De fato, a maior alta do bitcoin ocorreu no fim de 2020, apenas quando os dólares do Fed desencadearam um boom especulativo e ficou claro que havia muito dinheiro a ser ganho com apostas arriscadas. Compare isso com o ouro, que já atingiu o pico de US$ 2 mil por onça em julho.
Mas agora, pelo menos brevemente, o bitcoin seguiu seu próprio caminho. É claro que essa “independência” em relação às ações durou apenas um mês. Ela deixou de existir nesta semana, quando o bitcoin afundou com as ações após a divulgação de uma inflação mais alta do que o esperado. Portanto, é muito cedo para tirar conclusões precipitadas.
Trilhões investidos
Só por curiosidade, o que aconteceria se o bitcoin se mostrasse como uma reserva de valor convencional?
Estimou-se que os investimentos privados em ouro (excluindo as reservas do banco central) totalizaram mais de US$ 2,3 trilhões no ano passado. Se o bitcoin capturasse apenas metade desse “mercado de reserva de valor”, ele sozinho quadruplicaria seu valor de mercado.

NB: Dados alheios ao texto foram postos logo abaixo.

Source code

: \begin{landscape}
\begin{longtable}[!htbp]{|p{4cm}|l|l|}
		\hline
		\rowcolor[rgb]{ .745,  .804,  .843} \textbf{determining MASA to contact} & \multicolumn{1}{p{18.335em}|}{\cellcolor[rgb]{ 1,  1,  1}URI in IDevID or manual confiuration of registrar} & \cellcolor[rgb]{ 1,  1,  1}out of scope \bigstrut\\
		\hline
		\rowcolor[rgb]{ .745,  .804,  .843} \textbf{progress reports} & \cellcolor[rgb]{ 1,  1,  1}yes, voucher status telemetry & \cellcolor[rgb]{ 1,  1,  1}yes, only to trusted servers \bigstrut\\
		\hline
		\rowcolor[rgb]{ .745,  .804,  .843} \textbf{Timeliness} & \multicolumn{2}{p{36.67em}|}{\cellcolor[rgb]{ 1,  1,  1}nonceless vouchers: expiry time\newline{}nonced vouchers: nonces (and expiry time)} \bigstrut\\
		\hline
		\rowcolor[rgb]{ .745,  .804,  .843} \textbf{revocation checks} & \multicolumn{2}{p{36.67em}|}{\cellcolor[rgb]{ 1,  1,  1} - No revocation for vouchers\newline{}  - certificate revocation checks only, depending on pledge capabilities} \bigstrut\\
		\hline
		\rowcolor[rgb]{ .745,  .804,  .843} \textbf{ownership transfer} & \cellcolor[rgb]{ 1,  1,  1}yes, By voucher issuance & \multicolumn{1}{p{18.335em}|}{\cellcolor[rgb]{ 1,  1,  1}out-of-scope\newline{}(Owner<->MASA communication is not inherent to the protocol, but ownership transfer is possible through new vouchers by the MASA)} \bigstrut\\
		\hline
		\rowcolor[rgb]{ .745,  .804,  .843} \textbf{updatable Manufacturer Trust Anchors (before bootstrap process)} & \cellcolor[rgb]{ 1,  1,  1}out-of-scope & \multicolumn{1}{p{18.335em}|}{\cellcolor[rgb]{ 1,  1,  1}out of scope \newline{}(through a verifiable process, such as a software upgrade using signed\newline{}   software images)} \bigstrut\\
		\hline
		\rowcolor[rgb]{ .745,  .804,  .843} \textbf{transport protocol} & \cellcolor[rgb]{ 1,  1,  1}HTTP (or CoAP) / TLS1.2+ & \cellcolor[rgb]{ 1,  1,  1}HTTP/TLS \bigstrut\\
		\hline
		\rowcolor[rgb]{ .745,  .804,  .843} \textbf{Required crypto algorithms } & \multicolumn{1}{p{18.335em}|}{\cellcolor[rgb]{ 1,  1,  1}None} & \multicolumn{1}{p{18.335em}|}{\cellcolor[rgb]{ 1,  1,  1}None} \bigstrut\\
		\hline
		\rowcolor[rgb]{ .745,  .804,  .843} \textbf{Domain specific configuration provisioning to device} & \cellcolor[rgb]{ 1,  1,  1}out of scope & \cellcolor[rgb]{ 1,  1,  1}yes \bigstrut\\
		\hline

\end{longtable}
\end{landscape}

Se o bitcoin não é muito mais do que uma reserva de valor, ou seja, ele não serve como meio de troca nem tem qualquer aplicação além disso, então isso invalida sua eventual superioridade digital em relação ao ouro. E, nesse caso, o ouro precisa ser substituído por um ativo digital que fica “em um cofre” de qualquer maneira?
Não estou dizendo não, mas seria interessante dar uma olhada pragmática no bitcoin e no ouro como reservas de valor de diferentes pontos de vista – incluindo economia, sustentabilidade e ética. Mas isso fica para outro dia.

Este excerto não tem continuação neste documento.